To lower costs, companies are focusing on reducing return rates

Product returns are always an unhappy expense to a business. But if that involves paying for a customer to ship the product back to you, that expense is amplified. Amid rising expenses, including climbing shipping rates, many businesses are looking to combat budget constraints by tackling return rates. In this article, we take a look at this predicament, and what can be done to avoid your shipped goods being sent back to you.  

How much of an issue are return shipments?  

In 2024, the average return rate for ecommerce was 16.9% of sales – though some retailers are looking at numbers closer to 30%, depending on the product. Clothing and shoes, as well as other items requiring specific sizing, are often returned at higher rates. This number is also climbing, more than doubling from an average of 8.1% in 2019.  
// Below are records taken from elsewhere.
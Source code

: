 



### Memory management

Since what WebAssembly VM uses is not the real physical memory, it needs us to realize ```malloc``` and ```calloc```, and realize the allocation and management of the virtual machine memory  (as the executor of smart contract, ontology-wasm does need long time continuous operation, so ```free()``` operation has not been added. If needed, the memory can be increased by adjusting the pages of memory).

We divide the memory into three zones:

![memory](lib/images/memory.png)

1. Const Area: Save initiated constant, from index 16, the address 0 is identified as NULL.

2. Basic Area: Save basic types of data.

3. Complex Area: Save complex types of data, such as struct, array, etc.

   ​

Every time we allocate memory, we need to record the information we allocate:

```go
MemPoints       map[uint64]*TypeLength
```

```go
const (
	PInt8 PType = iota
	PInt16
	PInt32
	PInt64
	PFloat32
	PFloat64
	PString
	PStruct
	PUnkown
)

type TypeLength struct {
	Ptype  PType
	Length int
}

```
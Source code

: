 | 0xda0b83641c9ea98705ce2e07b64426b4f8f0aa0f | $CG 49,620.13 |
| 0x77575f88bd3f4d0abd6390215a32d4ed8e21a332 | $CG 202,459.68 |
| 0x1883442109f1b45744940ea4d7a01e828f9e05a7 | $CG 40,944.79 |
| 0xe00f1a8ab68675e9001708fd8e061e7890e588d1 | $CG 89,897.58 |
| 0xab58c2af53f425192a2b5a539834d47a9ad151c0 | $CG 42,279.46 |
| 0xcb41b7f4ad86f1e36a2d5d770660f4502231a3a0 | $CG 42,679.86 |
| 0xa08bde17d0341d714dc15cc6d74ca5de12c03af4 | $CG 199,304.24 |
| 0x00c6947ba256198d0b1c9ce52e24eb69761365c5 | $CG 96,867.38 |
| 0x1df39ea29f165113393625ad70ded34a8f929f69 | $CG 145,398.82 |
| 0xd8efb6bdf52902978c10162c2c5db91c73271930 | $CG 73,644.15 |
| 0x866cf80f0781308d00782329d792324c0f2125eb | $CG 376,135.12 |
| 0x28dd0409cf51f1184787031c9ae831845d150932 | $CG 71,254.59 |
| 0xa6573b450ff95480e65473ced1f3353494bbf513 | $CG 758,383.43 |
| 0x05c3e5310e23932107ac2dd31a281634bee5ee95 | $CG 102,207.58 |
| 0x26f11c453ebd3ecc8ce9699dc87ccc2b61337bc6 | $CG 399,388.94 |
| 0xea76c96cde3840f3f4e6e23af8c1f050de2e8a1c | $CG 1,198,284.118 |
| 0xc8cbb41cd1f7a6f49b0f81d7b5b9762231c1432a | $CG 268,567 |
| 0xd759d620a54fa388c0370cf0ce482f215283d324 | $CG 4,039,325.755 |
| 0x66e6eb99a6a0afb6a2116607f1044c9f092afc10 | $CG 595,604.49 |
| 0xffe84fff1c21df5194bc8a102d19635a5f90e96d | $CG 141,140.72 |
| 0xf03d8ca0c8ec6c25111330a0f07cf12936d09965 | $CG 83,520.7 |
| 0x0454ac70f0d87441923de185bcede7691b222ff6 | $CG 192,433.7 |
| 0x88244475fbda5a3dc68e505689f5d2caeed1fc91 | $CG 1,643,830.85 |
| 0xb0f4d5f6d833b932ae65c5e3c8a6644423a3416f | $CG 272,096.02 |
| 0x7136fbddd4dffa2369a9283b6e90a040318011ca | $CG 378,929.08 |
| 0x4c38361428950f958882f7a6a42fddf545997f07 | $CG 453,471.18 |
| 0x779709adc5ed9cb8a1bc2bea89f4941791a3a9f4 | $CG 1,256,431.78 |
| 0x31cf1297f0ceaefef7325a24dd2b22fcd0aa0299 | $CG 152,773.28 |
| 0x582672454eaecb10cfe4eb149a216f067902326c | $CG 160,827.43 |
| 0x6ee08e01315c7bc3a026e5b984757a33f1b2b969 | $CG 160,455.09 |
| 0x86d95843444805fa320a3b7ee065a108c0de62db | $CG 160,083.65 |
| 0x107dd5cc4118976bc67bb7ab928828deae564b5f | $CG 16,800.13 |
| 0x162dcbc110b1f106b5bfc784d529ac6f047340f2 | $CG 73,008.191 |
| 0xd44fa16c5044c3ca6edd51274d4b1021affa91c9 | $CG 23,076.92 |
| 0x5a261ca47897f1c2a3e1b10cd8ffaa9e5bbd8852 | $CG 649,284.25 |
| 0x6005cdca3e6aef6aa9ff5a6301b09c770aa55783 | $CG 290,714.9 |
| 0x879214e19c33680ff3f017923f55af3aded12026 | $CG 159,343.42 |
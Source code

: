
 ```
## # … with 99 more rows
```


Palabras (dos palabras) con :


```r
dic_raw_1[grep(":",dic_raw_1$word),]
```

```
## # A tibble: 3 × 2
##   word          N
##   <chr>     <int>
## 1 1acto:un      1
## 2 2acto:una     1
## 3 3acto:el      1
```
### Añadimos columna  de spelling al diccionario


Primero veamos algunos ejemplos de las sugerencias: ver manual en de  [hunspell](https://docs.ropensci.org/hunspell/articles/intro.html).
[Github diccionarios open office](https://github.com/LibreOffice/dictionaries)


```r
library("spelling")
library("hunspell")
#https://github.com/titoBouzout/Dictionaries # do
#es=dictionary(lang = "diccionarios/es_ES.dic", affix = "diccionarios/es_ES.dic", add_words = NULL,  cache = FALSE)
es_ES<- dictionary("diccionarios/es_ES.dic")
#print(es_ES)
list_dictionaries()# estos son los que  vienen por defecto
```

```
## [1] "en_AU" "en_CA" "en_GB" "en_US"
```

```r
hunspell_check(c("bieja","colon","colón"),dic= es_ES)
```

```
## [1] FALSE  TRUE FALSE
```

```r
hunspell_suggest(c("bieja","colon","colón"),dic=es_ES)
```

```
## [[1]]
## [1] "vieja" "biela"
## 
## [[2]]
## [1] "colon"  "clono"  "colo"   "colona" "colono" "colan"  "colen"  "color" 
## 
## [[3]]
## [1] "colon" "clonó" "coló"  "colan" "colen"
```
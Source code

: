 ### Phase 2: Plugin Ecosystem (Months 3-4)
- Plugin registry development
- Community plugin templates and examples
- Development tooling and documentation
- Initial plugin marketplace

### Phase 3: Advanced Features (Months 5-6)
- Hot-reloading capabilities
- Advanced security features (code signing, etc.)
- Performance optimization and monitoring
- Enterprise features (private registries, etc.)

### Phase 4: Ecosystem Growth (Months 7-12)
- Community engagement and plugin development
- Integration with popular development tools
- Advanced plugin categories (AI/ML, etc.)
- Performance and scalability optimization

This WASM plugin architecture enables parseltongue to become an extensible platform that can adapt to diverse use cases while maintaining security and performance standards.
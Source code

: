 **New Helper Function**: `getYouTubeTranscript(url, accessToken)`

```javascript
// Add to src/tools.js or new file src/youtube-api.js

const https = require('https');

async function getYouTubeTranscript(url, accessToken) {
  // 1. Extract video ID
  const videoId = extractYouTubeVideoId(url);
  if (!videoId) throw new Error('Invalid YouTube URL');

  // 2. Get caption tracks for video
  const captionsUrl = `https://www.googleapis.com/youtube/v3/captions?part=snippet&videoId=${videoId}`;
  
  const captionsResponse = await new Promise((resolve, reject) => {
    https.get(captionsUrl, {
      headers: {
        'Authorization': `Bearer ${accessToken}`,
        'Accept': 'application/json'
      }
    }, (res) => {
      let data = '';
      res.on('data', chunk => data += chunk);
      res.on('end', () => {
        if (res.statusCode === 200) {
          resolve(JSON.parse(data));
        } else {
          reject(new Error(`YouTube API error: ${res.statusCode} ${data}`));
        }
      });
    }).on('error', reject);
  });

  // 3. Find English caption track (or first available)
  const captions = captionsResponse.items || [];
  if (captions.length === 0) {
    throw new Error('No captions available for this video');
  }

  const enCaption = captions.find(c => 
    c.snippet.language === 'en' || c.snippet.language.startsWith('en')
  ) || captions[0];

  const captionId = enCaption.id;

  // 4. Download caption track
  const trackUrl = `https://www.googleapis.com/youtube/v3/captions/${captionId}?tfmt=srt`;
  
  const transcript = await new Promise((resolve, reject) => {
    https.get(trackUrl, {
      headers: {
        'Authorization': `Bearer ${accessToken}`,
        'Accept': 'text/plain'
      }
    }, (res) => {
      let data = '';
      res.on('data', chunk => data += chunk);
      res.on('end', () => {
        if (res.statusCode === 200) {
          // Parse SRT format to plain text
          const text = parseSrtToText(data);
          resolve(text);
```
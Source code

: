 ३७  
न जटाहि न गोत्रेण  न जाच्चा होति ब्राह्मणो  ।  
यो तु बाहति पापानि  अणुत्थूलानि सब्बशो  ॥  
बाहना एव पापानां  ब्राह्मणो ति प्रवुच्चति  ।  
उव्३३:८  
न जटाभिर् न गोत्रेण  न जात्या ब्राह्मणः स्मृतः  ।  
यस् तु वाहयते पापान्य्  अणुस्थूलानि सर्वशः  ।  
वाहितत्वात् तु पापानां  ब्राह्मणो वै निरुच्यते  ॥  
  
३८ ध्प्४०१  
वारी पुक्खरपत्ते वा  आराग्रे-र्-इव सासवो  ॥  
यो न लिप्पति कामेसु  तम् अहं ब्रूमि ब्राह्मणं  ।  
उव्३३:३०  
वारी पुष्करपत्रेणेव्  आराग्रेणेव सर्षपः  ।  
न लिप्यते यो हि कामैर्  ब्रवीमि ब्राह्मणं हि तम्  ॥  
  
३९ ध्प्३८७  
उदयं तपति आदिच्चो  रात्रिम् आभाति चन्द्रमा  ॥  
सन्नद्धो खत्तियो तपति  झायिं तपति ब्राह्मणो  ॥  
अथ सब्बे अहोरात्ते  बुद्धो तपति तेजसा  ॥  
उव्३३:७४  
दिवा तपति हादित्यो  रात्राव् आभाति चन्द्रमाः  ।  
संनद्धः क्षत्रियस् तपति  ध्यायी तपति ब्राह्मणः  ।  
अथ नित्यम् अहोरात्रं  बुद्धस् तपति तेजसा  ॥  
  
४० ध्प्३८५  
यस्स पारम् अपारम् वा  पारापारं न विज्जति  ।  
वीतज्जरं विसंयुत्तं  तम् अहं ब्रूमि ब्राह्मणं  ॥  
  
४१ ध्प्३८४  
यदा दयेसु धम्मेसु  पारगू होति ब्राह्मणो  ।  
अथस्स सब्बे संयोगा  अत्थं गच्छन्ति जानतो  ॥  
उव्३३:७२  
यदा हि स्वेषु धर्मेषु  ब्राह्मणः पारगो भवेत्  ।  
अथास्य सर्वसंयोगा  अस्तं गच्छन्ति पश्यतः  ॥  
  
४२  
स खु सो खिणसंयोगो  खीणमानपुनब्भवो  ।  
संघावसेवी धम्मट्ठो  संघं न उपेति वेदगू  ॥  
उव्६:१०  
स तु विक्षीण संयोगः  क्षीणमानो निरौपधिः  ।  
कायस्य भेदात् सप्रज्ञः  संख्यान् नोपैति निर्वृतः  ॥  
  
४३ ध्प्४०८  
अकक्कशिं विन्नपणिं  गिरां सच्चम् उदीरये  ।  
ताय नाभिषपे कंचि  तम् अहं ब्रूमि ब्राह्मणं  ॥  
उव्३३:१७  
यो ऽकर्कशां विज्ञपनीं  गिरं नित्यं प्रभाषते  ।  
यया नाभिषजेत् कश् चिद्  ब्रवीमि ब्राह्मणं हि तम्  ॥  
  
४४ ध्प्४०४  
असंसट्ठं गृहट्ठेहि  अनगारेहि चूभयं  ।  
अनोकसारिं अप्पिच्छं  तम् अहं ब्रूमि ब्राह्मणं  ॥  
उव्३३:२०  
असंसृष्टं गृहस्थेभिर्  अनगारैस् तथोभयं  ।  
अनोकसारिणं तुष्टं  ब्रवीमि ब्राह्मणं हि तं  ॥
That’s a pretty staggering number, when you picture between 17 and 30 of every 100 e-commerce purchases being returned. Then, imagine the shipping costs and other expenses associated with that rate. In 2024, consumer returned products cost American businesses $890 billion. On average, the cost to process a return can be anywhere from 20%–65% of the item’s original value. 

Trends show brands are changing their return policies.  

The Reverse Logistics Association’s (RLA) returns index for 2024 found that major brands are strategizing against cost increases by addressing return policies. Among a selection of American top hundred retailers: 

  • 30% charged restocking fees 
  • 75% limited what could and could not be returned 
  • Many offered better return options through subscriptions and customer loyalty programs 

Likewise, a different study by ReturnPro found that “that nearly 60% of retailers have keep-it policies for items that aren’t financially viable to ship back.” 

This isn’t only because of rising costs. The rise of fraudulent returns is also on the rise, causing a “significant issue” for as much as 93% of retailers. Protecting yourself against this expense is an important part of your logistics and fulfillment strategy.  

How do you reduce your business’ return rates?  

Charging for certain returns or having no-return policies on some items are some of the strategies businesses are using to reduce return rates. Some practices you may want to implement, if possible, include: 

  • Directing customers to post returns to your warehouse, rather than a brick-and-mortar store 
  • Directing customers to drop off returns physically, rather than shipping them back 
  • Including clear limits and cut offs in your return policy – for example, clearly stating how many days the customer has, what condition the item must be in, and what can be exchanged versus refunded 
  • Including clear and easy-to-find product information to reduce the amount of unnecessary returns 
  • Investing in smarter packaging materials to ensure the amount of returns due to damage in transit is minimal  
  • Investing in third-party software that can help identify and blacklist serial return fraud offenders 

Of course, returns will never entirely disappear. Mistakes happen, both on the seller and buyer’s ends. However, there are steps that can be taken to reduce your rates, beating the 17 in 100 statistic.